Um es vorwegzunehmen: Westerwelle sah gut aus und sprach mit fester Stimme. Nicht einmal auf Anzug und Krawatte verzichtete er. Wie früher, in den Jahren als FDP-Chef, Vizekanzler und Minister, als das für ihn Pflicht war. Nur gab er seinen Gästen nicht die Hand - in der Sorge vor Ansteckungen. Noch ist er in Behandlung.

Kurze Äußerung zur Krankheit

Westerwelle ging in einer 10-minütigen Ansprache, die er überwiegend auf Englisch hielt, nur kurz auf seine Krankheit ein. "Aus offensichtlichen Gründen war es mir in den letzten 15 Monaten nicht möglich, bei öffentlichen Veranstaltungen dabei zu sein. Um so mehr bin ich glücklich und dankbar, sie heute Abend hier persönlich begrüßen zu können." Dann ging es weiter im Text. Vor den "young leaders", die seine Stiftung unterstütz, forderte er ein Einwanderungsgesetz und eine verstärkte Zusammenarbeit mit Schwellenländern - und begrüßte zugleich die freundliche Aufnahme von Flüchtlingen in Deutschland. Zu tagespolitischen Themen äußerte er sich nicht. "Ich habe anderes im Kopf", sagte er später im kleinen Kreis dazu. Er freue sich, überhaupt wieder stehen und reden zu können und wolle sich verstärkt um die Arbeit in seiner Stiftung kümmern.  

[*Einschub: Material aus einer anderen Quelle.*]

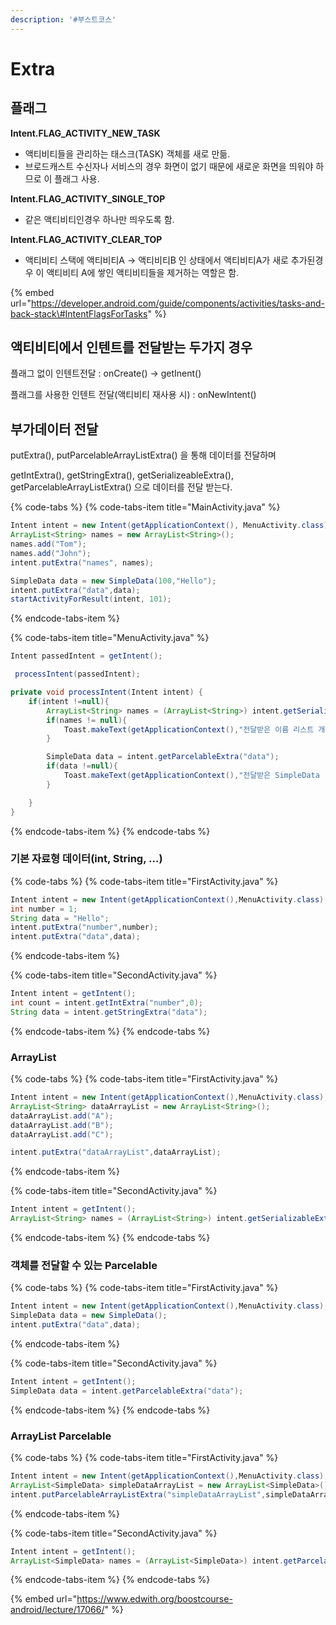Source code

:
 ```yaml
---
description: '#부스트코스'
---
```


# Extra

## 플래그 

**Intent.FLAG\_ACTIVITY\_NEW\_TASK** 

* 액티비티들을 관리하는 태스크\(TASK\) 객체를 새로 만듦.
* 브로드캐스트 수신자나 서비스의 경우 화면이 없기 때문에 새로운 화면을 띄워야 하므로 이 플래그 사용. 

**Intent.FLAG\_ACTIVITY\_SINGLE\_TOP**

* 같은 액티비티인경우 하나만 띄우도록 함. 

**Intent.FLAG\_ACTIVITY\_CLEAR\_TOP**

* 액티비티 스택에 액티비티A -&gt; 액티비티B 인 상태에서 액티비티A가 새로 추가된경우 이 액티비티 A에 쌓인 액티비티들을 제거하는 역할은 함.

{% embed url="https://developer.android.com/guide/components/activities/tasks-and-back-stack\#IntentFlagsForTasks" %}



## 액티비티에서 인텐트를 전달받는 두가지 경우

플래그 없이 인텐트전달 : onCreate\(\) -&gt; getInent\(\) 

플래그를 사용한 인텐트 전달\(액티비티 재사용 시\) : onNewIntent\(\)

## 부가데이터 전달

putExtra\(\), putParcelableArrayListExtra\(\) 을 통해 데이터를 전달하며  

getIntExtra\(\), getStringExtra\(\), getSerializeableExtra\(\), getParcelableArrayListExtra\(\) 으로 데이터를 전달 받는다.

{% code-tabs %}
{% code-tabs-item title="MainActivity.java" %}
```java
Intent intent = new Intent(getApplicationContext(), MenuActivity.class);
ArrayList<String> names = new ArrayList<String>();
names.add("Tom");
names.add("John");
intent.putExtra("names", names);

SimpleData data = new SimpleData(100,"Hello");
intent.putExtra("data",data);
startActivityForResult(intent, 101);
```
{% endcode-tabs-item %}

{% code-tabs-item title="MenuActivity.java" %}
```java
Intent passedIntent = getIntent();

 processIntent(passedIntent);

private void processIntent(Intent intent) {
    if(intent !=null){
        ArrayList<String> names = (ArrayList<String>) intent.getSerializableExtra("names");
        if(names != null){
            Toast.makeText(getApplicationContext(),"전달받은 이름 리스트 개수 : " + names.size(),Toast.LENGTH_LONG).show();
        }

        SimpleData data = intent.getParcelableExtra("data");
        if(data !=null){
            Toast.makeText(getApplicationContext(),"전달받은 SimpleData : " +data.message,Toast.LENGTH_LONG).show();
        }

    }
}
```
{% endcode-tabs-item %}
{% endcode-tabs %}

### 기본 자료형 데이터\(int, String, ...\)

{% code-tabs %}
{% code-tabs-item title="FirstActivity.java" %}
```java
Intent intent = new Intent(getApplicationContext(),MenuActivity.class);
int number = 1;
String data = "Hello";
intent.putExtra("number",number);
intent.putExtra("data",data);
```
{% endcode-tabs-item %}

{% code-tabs-item title="SecondActivity.java" %}
```java
Intent intent = getIntent();
int count = intent.getIntExtra("number",0);
String data = intent.getStringExtra("data");
```
{% endcode-tabs-item %}
{% endcode-tabs %}

### ArrayList

{% code-tabs %}
{% code-tabs-item title="FirstActivity.java" %}
```java
Intent intent = new Intent(getApplicationContext(),MenuActivity.class);
ArrayList<String> dataArrayList = new ArrayList<String>();
dataArrayList.add("A");
dataArrayList.add("B");
dataArrayList.add("C");

intent.putExtra("dataArrayList",dataArrayList);
```
{% endcode-tabs-item %}

{% code-tabs-item title="SecondActivity.java" %}
```java
Intent intent = getIntent();
ArrayList<String> names = (ArrayList<String>) intent.getSerializableExtra("names");
```
{% endcode-tabs-item %}
{% endcode-tabs %}

### 객체를 전달할 수 있는 Parcelable

{% code-tabs %}
{% code-tabs-item title="FirstActivity.java" %}
```java
Intent intent = new Intent(getApplicationContext(),MenuActivity.class);
SimpleData data = new SimpleData();
intent.putExtra("data",data);
```
{% endcode-tabs-item %}

{% code-tabs-item title="SecondActivity.java" %}
```java
Intent intent = getIntent();
SimpleData data = intent.getParcelableExtra("data");
```
{% endcode-tabs-item %}
{% endcode-tabs %}

### ArrayList Parcelable

{% code-tabs %}
{% code-tabs-item title="FirstActivity.java" %}
```java
Intent intent = new Intent(getApplicationContext(),MenuActivity.class);
ArrayList<SimpleData> simpleDataArrayList = new ArrayList<SimpleData>();
intent.putParcelableArrayListExtra("simpleDataArrayList",simpleDataArrayList);
```
{% endcode-tabs-item %}

{% code-tabs-item title="SecondActivity.java" %}
```java
Intent intent = getIntent();
ArrayList<SimpleData> names = (ArrayList<SimpleData>) intent.getParcelableArrayListExtra("simpleDataArrayList");
```
{% endcode-tabs-item %}
{% endcode-tabs %}

{% embed url="https://www.edwith.org/boostcourse-android/lecture/17066/" %}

Bei Westerwelle war im Juni 2014 - ein halbes Jahr nach dem Abschied aus dem Auswärtigen Amt - akute Leukämie festgestellt worden. Eigentlich ein Routinetermin: Nach einer Sportverletzung hatte man ihm Blut abgenommen. Dann aber ging es sofort zur Chemotherapie ins Krankenhaus, in die Universitätsklinik nach Köln. Vor ziemlich genau einem Jahr bekam er dort eine Knochenmark-Transplantation. Dann wurde es still um ihn.

"Es wird werden"

Mehr als ein Vierteljahr lag Westerwelle im Krankenhaus. Anschließend verbrachte er viel Zeit auf Mallorca, wo er zusammen mit seinem Mann Michael Mronz ein Haus hat. Gelegentlich konnte man den beiden auf dem Flughafen Köln/Bonn begegnen. Auf Facebook bedankte sich der FDP-Mann zwischendurch einige Male knapp für die vielen guten Wünsche. "Ich bin zuversichtlich", schrieb er im Juni. "Es wird werden."

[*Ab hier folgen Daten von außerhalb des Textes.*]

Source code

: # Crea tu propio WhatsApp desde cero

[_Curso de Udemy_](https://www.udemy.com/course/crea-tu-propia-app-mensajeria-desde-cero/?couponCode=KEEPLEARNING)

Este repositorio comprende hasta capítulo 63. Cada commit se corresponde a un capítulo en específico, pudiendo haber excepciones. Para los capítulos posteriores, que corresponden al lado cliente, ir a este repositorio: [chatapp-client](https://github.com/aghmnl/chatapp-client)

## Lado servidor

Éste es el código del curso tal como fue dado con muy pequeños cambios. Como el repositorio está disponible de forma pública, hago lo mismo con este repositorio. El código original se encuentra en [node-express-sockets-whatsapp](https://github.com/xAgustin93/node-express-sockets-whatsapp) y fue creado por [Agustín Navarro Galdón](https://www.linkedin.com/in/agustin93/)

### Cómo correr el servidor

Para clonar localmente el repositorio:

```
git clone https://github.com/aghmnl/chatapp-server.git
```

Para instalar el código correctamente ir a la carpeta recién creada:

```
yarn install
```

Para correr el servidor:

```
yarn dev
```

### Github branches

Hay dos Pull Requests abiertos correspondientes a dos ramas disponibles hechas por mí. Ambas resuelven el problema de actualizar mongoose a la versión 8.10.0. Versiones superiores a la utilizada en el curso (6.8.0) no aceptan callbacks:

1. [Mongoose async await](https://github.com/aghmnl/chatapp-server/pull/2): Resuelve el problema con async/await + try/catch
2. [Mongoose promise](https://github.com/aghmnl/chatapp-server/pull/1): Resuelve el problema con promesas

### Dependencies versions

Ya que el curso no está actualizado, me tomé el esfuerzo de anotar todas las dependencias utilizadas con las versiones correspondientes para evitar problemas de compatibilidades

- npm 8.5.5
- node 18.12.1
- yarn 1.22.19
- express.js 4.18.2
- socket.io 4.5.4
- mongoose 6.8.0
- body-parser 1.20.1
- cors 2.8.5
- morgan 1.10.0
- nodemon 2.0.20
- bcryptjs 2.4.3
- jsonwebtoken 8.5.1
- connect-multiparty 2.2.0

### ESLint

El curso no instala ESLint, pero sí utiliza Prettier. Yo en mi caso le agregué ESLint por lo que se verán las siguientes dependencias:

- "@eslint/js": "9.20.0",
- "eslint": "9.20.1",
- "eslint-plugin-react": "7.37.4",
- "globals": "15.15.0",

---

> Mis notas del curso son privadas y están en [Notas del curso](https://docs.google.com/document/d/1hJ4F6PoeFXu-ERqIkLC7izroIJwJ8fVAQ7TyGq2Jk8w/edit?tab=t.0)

Seither sah man ihn häufiger, aber stets außerhalb des Berliner Politikbetriebs: beim CHIO-Reitturnier in Aachen, bei den Festspielen in Salzburg, bei einem Jazzfest der FDP in Bonn. Heute ist er immer noch an der Uniklinik Köln in Behandlung, aber nur noch ambulant. Regelmäßig muss er sich Check-Ups unterziehen. Aus seinem Umfeld war zu hören, er werde sich auch in den kommenden Monaten noch zurückhalten und nicht in Talkshows auftreten.

Er arbeitet wieder

Seit einer Weile kommt Westerwelle allerdings wieder zum Arbeiten in seine Stiftung, die nur wenige hundert Meter von seiner Berliner Wohnung entfernt liegt. Der Empfang am Donnerstagabend war Auftakt eines Wochenend-Seminars, zu dem die Stiftung knapp zwei Dutzend "young leaders" aus dem Ausland nach Berlin geladen hat. Unter den Gästen war auch Ex-Gesundheitsminister Daniel Bahr (FDP) sowie der Verleger Florian Langenscheidt. Bei einem kurzen Gespräch mit der Presse sagte Westerwelle, man müsse immer wieder Pläne machen und nach vorne schauen. Auf die Frage, ob er auch wieder in der Politik mitmischen wolle, reagierte Westerwelle ausweichend, das sei derzeit kein Thema für ihn. Ob und wie ihn die Erkrankung verändert hat? "Man wird gelassener", sagte er.

Nächste Woche schon hat Westerwelle den nächsten öffentlichen Termin, dann wieder fern der Hauptstadt. Am Mittwoch bekommt er von NRW-Ministerpräsidentin Hannelore Kraft (SPD) in Düsseldorf den Verdienstorden des Landes Nordrhein-Westfalen verliehen.